Leaving all pictures aside, write out the records below precisely as given.
==========
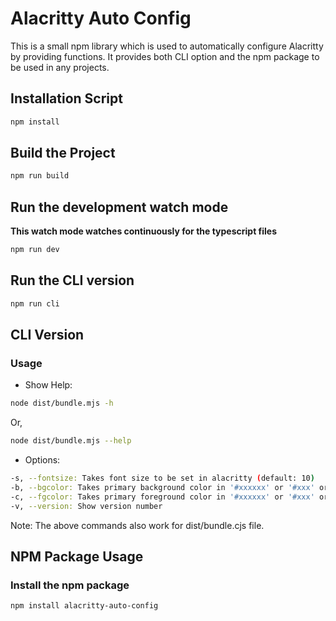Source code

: # Alacritty Auto Config

This is a small npm library which is used to automatically configure Alacritty by providing functions. It provides both CLI option and the npm package to be used in any projects.

## Installation Script

```sh
npm install
```

## Build the Project

```sh
npm run build
```

## Run the development watch mode

**This watch mode watches continuously for the typescript files**

```sh
npm run dev
```

## Run the CLI version

```sh
npm run cli
```

## CLI Version

### Usage

* Show Help:

```sh
node dist/bundle.mjs -h
```

Or,

```sh
node dist/bundle.mjs --help
```

* Options:

```sh
-s, --fontsize: Takes font size to be set in alacritty (default: 10)
-b, --bgcolor: Takes primary background color in '#xxxxxx' or '#xxx' or '0xfff' or '0xffffff' format (default='#333333')
-c, --fgcolor: Takes primary foreground color in '#xxxxxx' or '#xxx' or '0xfff' or '0xffffff' format (default='#ffffff')
-v, --version: Show version number
```

Note: The above commands also work for dist/bundle.cjs file.

## NPM Package Usage

### Install the npm package

```sh
npm install alacritty-auto-config
```
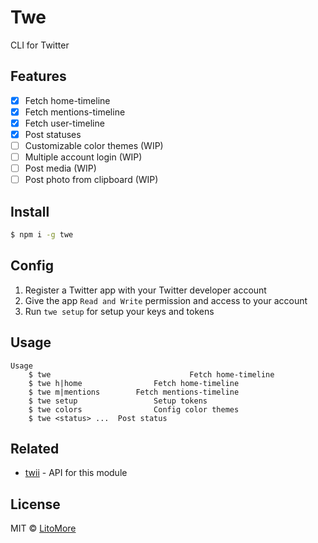 # Twe

CLI for Twitter

## Features

- [x] Fetch home-timeline
- [x] Fetch mentions-timeline
- [x] Fetch user-timeline
- [x] Post statuses
- [ ] Customizable color themes (WIP)
- [ ] Multiple account login (WIP)
- [ ] Post media (WIP)
- [ ] Post photo from clipboard (WIP)

## Install

```bash
$ npm i -g twe
```

## Config

1. Register a Twitter app with your Twitter developer account
2. Give the app `Read and Write` permission and access to your account
3. Run `twe setup` for setup your keys and tokens

## Usage

```
Usage
	$ twe								Fetch home-timeline
	$ twe h|home				Fetch home-timeline
	$ twe m|mentions		Fetch mentions-timeline
	$ twe setup					Setup tokens
	$ twe colors				Config color themes
	$ twe <status> ...	Post status
```

## Related

- [twii](https://github.com/LitoMore/twii) - API for this module

## License

MIT © [LitoMore](https://github.com/LitoMore)
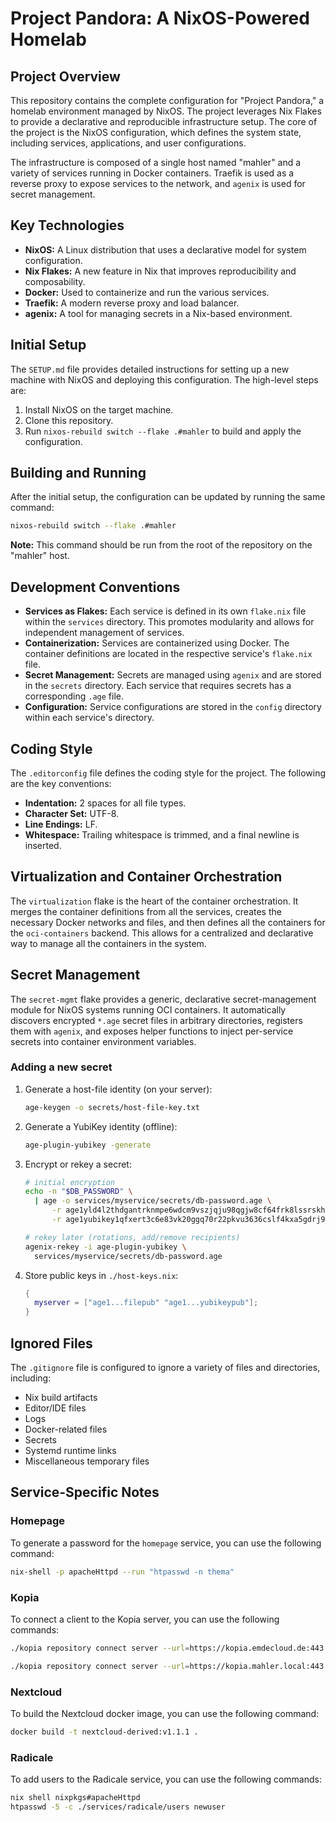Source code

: # Project Pandora: A NixOS-Powered Homelab

## Project Overview

This repository contains the complete configuration for "Project Pandora," a homelab environment managed by NixOS. The project leverages Nix Flakes to provide a declarative and reproducible infrastructure setup. The core of the project is the NixOS configuration, which defines the system state, including services, applications, and user configurations.

The infrastructure is composed of a single host named "mahler" and a variety of services running in Docker containers. Traefik is used as a reverse proxy to expose services to the network, and `agenix` is used for secret management.

## Key Technologies

*   **NixOS:** A Linux distribution that uses a declarative model for system configuration.
*   **Nix Flakes:** A new feature in Nix that improves reproducibility and composability.
*   **Docker:** Used to containerize and run the various services.
*   **Traefik:** A modern reverse proxy and load balancer.
*   **agenix:** A tool for managing secrets in a Nix-based environment.

## Initial Setup

The `SETUP.md` file provides detailed instructions for setting up a new machine with NixOS and deploying this configuration. The high-level steps are:

1.  Install NixOS on the target machine.
2.  Clone this repository.
3.  Run `nixos-rebuild switch --flake .#mahler` to build and apply the configuration.

## Building and Running

After the initial setup, the configuration can be updated by running the same command:

```bash
nixos-rebuild switch --flake .#mahler
```

**Note:** This command should be run from the root of the repository on the "mahler" host.

## Development Conventions

*   **Services as Flakes:** Each service is defined in its own `flake.nix` file within the `services` directory. This promotes modularity and allows for independent management of services.
*   **Containerization:** Services are containerized using Docker. The container definitions are located in the respective service's `flake.nix` file.
*   **Secret Management:** Secrets are managed using `agenix` and are stored in the `secrets` directory. Each service that requires secrets has a corresponding `.age` file.
*   **Configuration:** Service configurations are stored in the `config` directory within each service's directory.

## Coding Style

The `.editorconfig` file defines the coding style for the project. The following are the key conventions:

*   **Indentation:** 2 spaces for all file types.
*   **Character Set:** UTF-8.
*   **Line Endings:** LF.
*   **Whitespace:** Trailing whitespace is trimmed, and a final newline is inserted.

## Virtualization and Container Orchestration

The `virtualization` flake is the heart of the container orchestration. It merges the container definitions from all the services, creates the necessary Docker networks and files, and then defines all the containers for the `oci-containers` backend. This allows for a centralized and declarative way to manage all the containers in the system.

## Secret Management

The `secret-mgmt` flake provides a generic, declarative secret-management module for NixOS systems running OCI containers. It automatically discovers encrypted `*.age` secret files in arbitrary directories, registers them with `agenix`, and exposes helper functions to inject per-service secrets into container environment variables.

### Adding a new secret

1.  Generate a host-file identity (on your server):

    ```bash
    age-keygen -o secrets/host-file-key.txt
    ```

2.  Generate a YubiKey identity (offline):

    ```bash
    age-plugin-yubikey -generate
    ```

3.  Encrypt or rekey a secret:

    ```bash
    # initial encryption
    echo -n "$DB_PASSWORD" \
      | age -o services/myservice/secrets/db-password.age \
          -r age1yld4l2thdgantrknmpe6wdcm9vszjqju98qgjw8cf64frk8lssrskhcxeq \
          -r age1yubikey1qfxert3c6e83vk20ggq70r22pkvu3636cslf4kxa5gdrj900hqf2qaxhcfa

    # rekey later (rotations, add/remove recipients)
    agenix-rekey -i age-plugin-yubikey \
      services/myservice/secrets/db-password.age
    ```

4.  Store public keys in `./host-keys.nix`:

    ```nix
    {
      myserver = ["age1...filepub" "age1...yubikeypub"];
    }
    ```

## Ignored Files

The `.gitignore` file is configured to ignore a variety of files and directories, including:

*   Nix build artifacts
*   Editor/IDE files
*   Logs
*   Docker-related files
*   Secrets
*   Systemd runtime links
*   Miscellaneous temporary files

## Service-Specific Notes

### Homepage

To generate a password for the `homepage` service, you can use the following command:

```bash
nix-shell -p apacheHttpd --run "htpasswd -n thema"
```

### Kopia

To connect a client to the Kopia server, you can use the following commands:

```bash
./kopia repository connect server --url=https://kopia.emdecloud.de:443  --override-username=matthias --override-hostname=vogel

./kopia repository connect server --url=https://kopia.mahler.local:443  --override-username=matthias --override-hostname=vogel --server-cert-fingerprint 60A5E430E21A41EA738CA1F86D76EB70330905480902F973C1659059257A825D
```

### Nextcloud

To build the Nextcloud docker image, you can use the following command:

```bash
docker build -t nextcloud-derived:v1.1.1 .
```

### Radicale

To add users to the Radicale service, you can use the following commands:

```bash
nix shell nixpkgs#apacheHttpd
htpasswd -5 -c ./services/radicale/users newuser
```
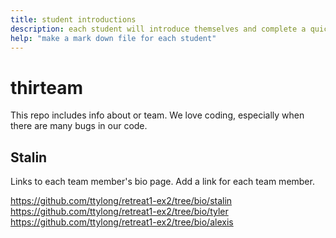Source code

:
 ```yaml
---
title: student introductions
description: each student will introduce themselves and complete a quick bio
help: "make a mark down file for each student"
---
```


# thirteam

This repo includes info about or team. We love coding, especially when there are many bugs in our code. 

## Stalin

Links to each team member's bio page. Add a link for each team member.

https://github.com/ttylong/retreat1-ex2/tree/bio/stalin
https://github.com/ttylong/retreat1-ex2/tree/bio/tyler
https://github.com/ttylong/retreat1-ex2/tree/bio/alexis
==========
* **Written answer**
Source code

: # Alacritty Auto Config

This is a small npm library which is used to automatically configure Alacritty by providing functions. It provides both CLI option and the npm package to be used in any projects.

## Installation Script

```sh
npm install
```

## Build the Project

```sh
npm run build
```

## Run the development watch mode

**This watch mode watches continuously for the typescript files**

```sh
npm run dev
```

## Run the CLI version

```sh
npm run cli
```

## CLI Version

### Usage

* Show Help:

```sh
node dist/bundle.mjs -h
```

Or,

```sh
node dist/bundle.mjs --help
```

* Options:

```sh
-s, --fontsize: Takes font size to be set in alacritty (default: 10)
-b, --bgcolor: Takes primary background color in '#xxxxxx' or '#xxx' or '0xfff' or '0xffffff' format (default='#333333')
-c, --fgcolor: Takes primary foreground color in '#xxxxxx' or '#xxx' or '0xfff' or '0xffffff' format (default='#ffffff')
-v, --version: Show version number
```

Note: The above commands also work for dist/bundle.cjs file.

## NPM Package Usage

### Install the npm package

```sh
npm install alacritty-auto-config
```
 # Twe

CLI for Twitter

## Features

- [x] Fetch home-timeline
- [x] Fetch mentions-timeline
- [x] Fetch user-timeline
- [x] Post statuses
- [ ] Customizable color themes (WIP)
- [ ] Multiple account login (WIP)
- [ ] Post media (WIP)
- [ ] Post photo from clipboard (WIP)

## Install

```bash
$ npm i -g twe
```

## Config

1. Register a Twitter app with your Twitter developer account
2. Give the app `Read and Write` permission and access to your account
3. Run `twe setup` for setup your keys and tokens

## Usage

```
Usage
	$ twe								Fetch home-timeline
	$ twe h|home				Fetch home-timeline
	$ twe m|mentions		Fetch mentions-timeline
	$ twe setup					Setup tokens
	$ twe colors				Config color themes
	$ twe <status> ...	Post status
```

## Related

- [twii](https://github.com/LitoMore/twii) - API for this module

## License

MIT © [LitoMore](https://github.com/LitoMore)
Source code

: # Project Pandora: A NixOS-Powered Homelab

## Project Overview

This repository contains the complete configuration for "Project Pandora," a homelab environment managed by NixOS. The project leverages Nix Flakes to provide a declarative and reproducible infrastructure setup. The core of the project is the NixOS configuration, which defines the system state, including services, applications, and user configurations.

The infrastructure is composed of a single host named "mahler" and a variety of services running in Docker containers. Traefik is used as a reverse proxy to expose services to the network, and `agenix` is used for secret management.

## Key Technologies

*   **NixOS:** A Linux distribution that uses a declarative model for system configuration.
*   **Nix Flakes:** A new feature in Nix that improves reproducibility and composability.
*   **Docker:** Used to containerize and run the various services.
*   **Traefik:** A modern reverse proxy and load balancer.
*   **agenix:** A tool for managing secrets in a Nix-based environment.

## Initial Setup

The `SETUP.md` file provides detailed instructions for setting up a new machine with NixOS and deploying this configuration. The high-level steps are:

1.  Install NixOS on the target machine.
2.  Clone this repository.
3.  Run `nixos-rebuild switch --flake .#mahler` to build and apply the configuration.

## Building and Running

After the initial setup, the configuration can be updated by running the same command:

```bash
nixos-rebuild switch --flake .#mahler
```

**Note:** This command should be run from the root of the repository on the "mahler" host.

## Development Conventions

*   **Services as Flakes:** Each service is defined in its own `flake.nix` file within the `services` directory. This promotes modularity and allows for independent management of services.
*   **Containerization:** Services are containerized using Docker. The container definitions are located in the respective service's `flake.nix` file.
*   **Secret Management:** Secrets are managed using `agenix` and are stored in the `secrets` directory. Each service that requires secrets has a corresponding `.age` file.
*   **Configuration:** Service configurations are stored in the `config` directory within each service's directory.

## Coding Style

The `.editorconfig` file defines the coding style for the project. The following are the key conventions:

*   **Indentation:** 2 spaces for all file types.
*   **Character Set:** UTF-8.
*   **Line Endings:** LF.
*   **Whitespace:** Trailing whitespace is trimmed, and a final newline is inserted.

## Virtualization and Container Orchestration

The `virtualization` flake is the heart of the container orchestration. It merges the container definitions from all the services, creates the necessary Docker networks and files, and then defines all the containers for the `oci-containers` backend. This allows for a centralized and declarative way to manage all the containers in the system.

## Secret Management

The `secret-mgmt` flake provides a generic, declarative secret-management module for NixOS systems running OCI containers. It automatically discovers encrypted `*.age` secret files in arbitrary directories, registers them with `agenix`, and exposes helper functions to inject per-service secrets into container environment variables.

### Adding a new secret

1.  Generate a host-file identity (on your server):

    ```bash
    age-keygen -o secrets/host-file-key.txt
    ```

2.  Generate a YubiKey identity (offline):

    ```bash
    age-plugin-yubikey -generate
    ```

3.  Encrypt or rekey a secret:

    ```bash
    # initial encryption
    echo -n "$DB_PASSWORD" \
      | age -o services/myservice/secrets/db-password.age \
          -r age1yld4l2thdgantrknmpe6wdcm9vszjqju98qgjw8cf64frk8lssrskhcxeq \
          -r age1yubikey1qfxert3c6e83vk20ggq70r22pkvu3636cslf4kxa5gdrj900hqf2qaxhcfa

    # rekey later (rotations, add/remove recipients)
    agenix-rekey -i age-plugin-yubikey \
      services/myservice/secrets/db-password.age
    ```

4.  Store public keys in `./host-keys.nix`:

    ```nix
    {
      myserver = ["age1...filepub" "age1...yubikeypub"];
    }
    ```

## Ignored Files

The `.gitignore` file is configured to ignore a variety of files and directories, including:

*   Nix build artifacts
*   Editor/IDE files
*   Logs
*   Docker-related files
*   Secrets
*   Systemd runtime links
*   Miscellaneous temporary files

## Service-Specific Notes

### Homepage

To generate a password for the `homepage` service, you can use the following command:

```bash
nix-shell -p apacheHttpd --run "htpasswd -n thema"
```

### Kopia

To connect a client to the Kopia server, you can use the following commands:

```bash
./kopia repository connect server --url=https://kopia.emdecloud.de:443  --override-username=matthias --override-hostname=vogel

./kopia repository connect server --url=https://kopia.mahler.local:443  --override-username=matthias --override-hostname=vogel --server-cert-fingerprint 60A5E430E21A41EA738CA1F86D76EB70330905480902F973C1659059257A825D
```

### Nextcloud

To build the Nextcloud docker image, you can use the following command:

```bash
docker build -t nextcloud-derived:v1.1.1 .
```

### Radicale

To add users to the Radicale service, you can use the following commands:

```bash
nix shell nixpkgs#apacheHttpd
htpasswd -5 -c ./services/radicale/users newuser
```
Source code

:
 ```yaml
---
title: student introductions
description: each student will introduce themselves and complete a quick bio
help: "make a mark down file for each student"
---
```


# thirteam

This repo includes info about or team. We love coding, especially when there are many bugs in our code. 

## Stalin

Links to each team member's bio page. Add a link for each team member.

https://github.com/ttylong/retreat1-ex2/tree/bio/stalin
https://github.com/ttylong/retreat1-ex2/tree/bio/tyler
https://github.com/ttylong/retreat1-ex2/tree/bio/alexis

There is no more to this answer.